• ACTIVITY: Across the lines of the records below, how many have the string "todos" in them? Answer with the number alone.

Source texts of formatted documents:
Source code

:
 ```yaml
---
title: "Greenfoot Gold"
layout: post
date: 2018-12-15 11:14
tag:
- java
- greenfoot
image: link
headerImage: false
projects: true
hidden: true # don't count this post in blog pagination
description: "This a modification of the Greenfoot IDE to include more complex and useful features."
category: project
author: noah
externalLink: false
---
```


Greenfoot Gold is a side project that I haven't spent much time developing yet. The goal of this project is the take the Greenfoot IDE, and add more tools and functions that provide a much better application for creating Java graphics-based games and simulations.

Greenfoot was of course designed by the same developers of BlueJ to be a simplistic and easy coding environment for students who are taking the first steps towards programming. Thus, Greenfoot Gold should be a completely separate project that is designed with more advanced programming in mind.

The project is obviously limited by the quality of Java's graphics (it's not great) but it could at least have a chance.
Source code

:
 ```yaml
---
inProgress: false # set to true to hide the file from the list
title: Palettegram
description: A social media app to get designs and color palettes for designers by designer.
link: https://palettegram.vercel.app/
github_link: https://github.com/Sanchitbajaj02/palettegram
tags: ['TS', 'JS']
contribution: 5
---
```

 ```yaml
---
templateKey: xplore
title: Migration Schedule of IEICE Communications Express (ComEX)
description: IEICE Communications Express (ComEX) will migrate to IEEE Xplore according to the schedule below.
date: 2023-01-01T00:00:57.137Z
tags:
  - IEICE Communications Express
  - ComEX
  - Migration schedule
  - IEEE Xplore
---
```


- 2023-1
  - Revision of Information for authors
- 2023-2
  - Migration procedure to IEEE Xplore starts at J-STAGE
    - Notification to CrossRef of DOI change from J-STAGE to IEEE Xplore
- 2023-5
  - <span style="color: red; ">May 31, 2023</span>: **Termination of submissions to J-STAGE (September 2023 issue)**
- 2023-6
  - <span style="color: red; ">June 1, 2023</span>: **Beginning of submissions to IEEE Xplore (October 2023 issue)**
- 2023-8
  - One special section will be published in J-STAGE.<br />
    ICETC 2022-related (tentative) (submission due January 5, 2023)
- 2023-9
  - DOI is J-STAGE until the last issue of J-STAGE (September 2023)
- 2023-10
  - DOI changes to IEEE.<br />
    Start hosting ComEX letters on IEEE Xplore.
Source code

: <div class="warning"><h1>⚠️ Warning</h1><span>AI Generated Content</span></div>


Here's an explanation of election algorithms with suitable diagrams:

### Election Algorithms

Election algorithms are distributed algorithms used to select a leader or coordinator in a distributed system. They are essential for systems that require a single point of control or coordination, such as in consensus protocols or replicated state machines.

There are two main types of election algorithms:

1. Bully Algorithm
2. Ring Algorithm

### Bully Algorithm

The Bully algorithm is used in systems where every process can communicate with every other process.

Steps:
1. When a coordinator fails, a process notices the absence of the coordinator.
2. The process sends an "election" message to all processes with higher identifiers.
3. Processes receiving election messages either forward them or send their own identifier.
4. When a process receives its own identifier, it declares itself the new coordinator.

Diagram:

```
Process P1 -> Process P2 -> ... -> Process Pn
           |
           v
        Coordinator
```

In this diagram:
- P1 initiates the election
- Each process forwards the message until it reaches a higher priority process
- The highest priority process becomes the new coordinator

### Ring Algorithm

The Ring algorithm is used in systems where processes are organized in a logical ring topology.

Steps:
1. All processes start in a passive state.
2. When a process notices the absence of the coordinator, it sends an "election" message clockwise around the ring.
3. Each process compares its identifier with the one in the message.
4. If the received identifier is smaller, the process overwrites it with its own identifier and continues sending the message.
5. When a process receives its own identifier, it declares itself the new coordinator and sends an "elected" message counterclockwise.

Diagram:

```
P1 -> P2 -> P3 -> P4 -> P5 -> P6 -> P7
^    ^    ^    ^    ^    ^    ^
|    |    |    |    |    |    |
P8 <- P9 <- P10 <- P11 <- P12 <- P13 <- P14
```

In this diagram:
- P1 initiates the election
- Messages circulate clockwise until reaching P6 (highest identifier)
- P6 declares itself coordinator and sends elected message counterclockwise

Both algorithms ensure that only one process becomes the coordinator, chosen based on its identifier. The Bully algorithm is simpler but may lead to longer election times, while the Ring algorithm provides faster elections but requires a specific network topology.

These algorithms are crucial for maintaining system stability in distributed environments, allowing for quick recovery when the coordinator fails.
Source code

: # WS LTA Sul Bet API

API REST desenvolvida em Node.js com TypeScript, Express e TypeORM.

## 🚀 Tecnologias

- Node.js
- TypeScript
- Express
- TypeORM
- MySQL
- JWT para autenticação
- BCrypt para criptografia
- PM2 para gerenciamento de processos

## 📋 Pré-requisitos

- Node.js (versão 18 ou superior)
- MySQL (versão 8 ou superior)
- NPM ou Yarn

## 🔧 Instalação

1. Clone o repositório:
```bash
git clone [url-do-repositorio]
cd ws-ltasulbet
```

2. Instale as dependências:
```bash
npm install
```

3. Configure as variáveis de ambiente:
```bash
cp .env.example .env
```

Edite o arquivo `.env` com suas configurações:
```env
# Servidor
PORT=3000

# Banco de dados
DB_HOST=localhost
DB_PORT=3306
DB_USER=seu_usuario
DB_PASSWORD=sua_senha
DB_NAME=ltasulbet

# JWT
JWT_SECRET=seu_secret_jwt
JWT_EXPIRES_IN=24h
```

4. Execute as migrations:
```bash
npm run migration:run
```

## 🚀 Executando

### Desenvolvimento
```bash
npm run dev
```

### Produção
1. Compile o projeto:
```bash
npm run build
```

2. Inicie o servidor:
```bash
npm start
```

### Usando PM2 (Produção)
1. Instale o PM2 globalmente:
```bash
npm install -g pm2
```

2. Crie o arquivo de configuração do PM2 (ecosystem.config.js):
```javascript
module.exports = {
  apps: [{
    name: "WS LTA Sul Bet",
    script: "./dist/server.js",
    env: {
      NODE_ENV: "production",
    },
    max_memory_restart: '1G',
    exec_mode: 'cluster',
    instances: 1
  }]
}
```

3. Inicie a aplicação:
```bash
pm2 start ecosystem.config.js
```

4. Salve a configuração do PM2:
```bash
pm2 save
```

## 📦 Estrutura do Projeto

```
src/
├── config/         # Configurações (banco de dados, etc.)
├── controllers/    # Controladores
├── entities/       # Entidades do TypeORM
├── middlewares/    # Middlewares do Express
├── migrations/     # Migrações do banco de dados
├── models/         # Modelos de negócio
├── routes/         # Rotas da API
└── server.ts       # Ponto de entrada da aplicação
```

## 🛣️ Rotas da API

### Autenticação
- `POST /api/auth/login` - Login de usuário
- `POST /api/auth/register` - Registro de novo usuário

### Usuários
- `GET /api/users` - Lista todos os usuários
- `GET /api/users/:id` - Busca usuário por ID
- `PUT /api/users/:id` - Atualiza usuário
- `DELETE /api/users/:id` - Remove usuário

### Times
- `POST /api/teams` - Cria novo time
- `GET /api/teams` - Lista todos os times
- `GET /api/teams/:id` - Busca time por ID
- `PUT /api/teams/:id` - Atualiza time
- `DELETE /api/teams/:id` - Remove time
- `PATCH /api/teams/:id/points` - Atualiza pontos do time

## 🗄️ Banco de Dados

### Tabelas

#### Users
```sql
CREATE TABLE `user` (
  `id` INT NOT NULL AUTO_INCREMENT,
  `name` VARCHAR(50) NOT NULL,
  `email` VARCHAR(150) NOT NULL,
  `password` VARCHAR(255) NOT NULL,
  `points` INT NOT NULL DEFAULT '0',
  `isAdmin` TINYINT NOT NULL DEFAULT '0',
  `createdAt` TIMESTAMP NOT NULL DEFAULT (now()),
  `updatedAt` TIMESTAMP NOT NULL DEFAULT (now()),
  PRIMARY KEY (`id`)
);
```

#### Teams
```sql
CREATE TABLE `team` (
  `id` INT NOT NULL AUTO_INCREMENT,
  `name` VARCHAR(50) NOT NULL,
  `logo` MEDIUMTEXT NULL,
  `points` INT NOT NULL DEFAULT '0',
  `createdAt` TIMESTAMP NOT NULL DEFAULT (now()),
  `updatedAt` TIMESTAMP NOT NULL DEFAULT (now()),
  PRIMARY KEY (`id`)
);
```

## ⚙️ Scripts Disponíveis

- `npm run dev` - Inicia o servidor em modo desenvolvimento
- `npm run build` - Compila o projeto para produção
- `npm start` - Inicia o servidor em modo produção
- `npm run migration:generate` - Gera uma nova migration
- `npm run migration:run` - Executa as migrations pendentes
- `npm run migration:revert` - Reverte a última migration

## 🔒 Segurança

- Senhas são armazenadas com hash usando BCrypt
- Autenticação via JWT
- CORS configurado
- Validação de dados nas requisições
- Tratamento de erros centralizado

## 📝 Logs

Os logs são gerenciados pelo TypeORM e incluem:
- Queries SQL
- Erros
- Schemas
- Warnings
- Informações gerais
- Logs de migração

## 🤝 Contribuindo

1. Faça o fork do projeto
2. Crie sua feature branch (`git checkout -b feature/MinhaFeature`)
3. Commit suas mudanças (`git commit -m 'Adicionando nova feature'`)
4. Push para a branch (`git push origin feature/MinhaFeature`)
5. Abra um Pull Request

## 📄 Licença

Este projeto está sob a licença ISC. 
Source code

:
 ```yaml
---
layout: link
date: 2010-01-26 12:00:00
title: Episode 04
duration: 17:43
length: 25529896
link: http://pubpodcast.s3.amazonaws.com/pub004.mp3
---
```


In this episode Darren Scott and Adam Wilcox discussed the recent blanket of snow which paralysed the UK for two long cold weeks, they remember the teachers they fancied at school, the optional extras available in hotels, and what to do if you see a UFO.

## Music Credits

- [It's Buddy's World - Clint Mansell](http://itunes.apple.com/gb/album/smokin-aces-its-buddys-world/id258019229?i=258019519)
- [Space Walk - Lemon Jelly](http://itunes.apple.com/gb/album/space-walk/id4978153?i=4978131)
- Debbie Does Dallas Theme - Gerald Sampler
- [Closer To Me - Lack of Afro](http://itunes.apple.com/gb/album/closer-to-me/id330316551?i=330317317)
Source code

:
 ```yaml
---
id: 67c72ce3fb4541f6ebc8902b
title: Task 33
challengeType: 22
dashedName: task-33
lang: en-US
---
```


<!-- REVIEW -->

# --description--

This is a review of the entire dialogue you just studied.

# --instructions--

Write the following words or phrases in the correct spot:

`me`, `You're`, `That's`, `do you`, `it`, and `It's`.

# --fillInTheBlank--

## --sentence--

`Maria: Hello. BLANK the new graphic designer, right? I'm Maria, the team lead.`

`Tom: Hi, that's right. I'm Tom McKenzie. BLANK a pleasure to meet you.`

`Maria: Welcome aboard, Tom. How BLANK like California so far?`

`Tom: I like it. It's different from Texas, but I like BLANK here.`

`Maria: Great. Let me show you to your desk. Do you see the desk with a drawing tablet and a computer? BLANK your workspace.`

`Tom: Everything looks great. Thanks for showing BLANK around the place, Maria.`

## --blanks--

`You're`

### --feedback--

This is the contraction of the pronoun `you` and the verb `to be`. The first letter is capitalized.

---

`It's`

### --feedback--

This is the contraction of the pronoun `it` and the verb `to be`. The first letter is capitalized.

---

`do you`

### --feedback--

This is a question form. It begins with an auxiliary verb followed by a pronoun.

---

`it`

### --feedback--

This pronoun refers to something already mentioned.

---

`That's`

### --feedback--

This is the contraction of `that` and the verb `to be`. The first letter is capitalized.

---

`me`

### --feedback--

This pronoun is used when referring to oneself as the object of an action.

• SOLUTION: 2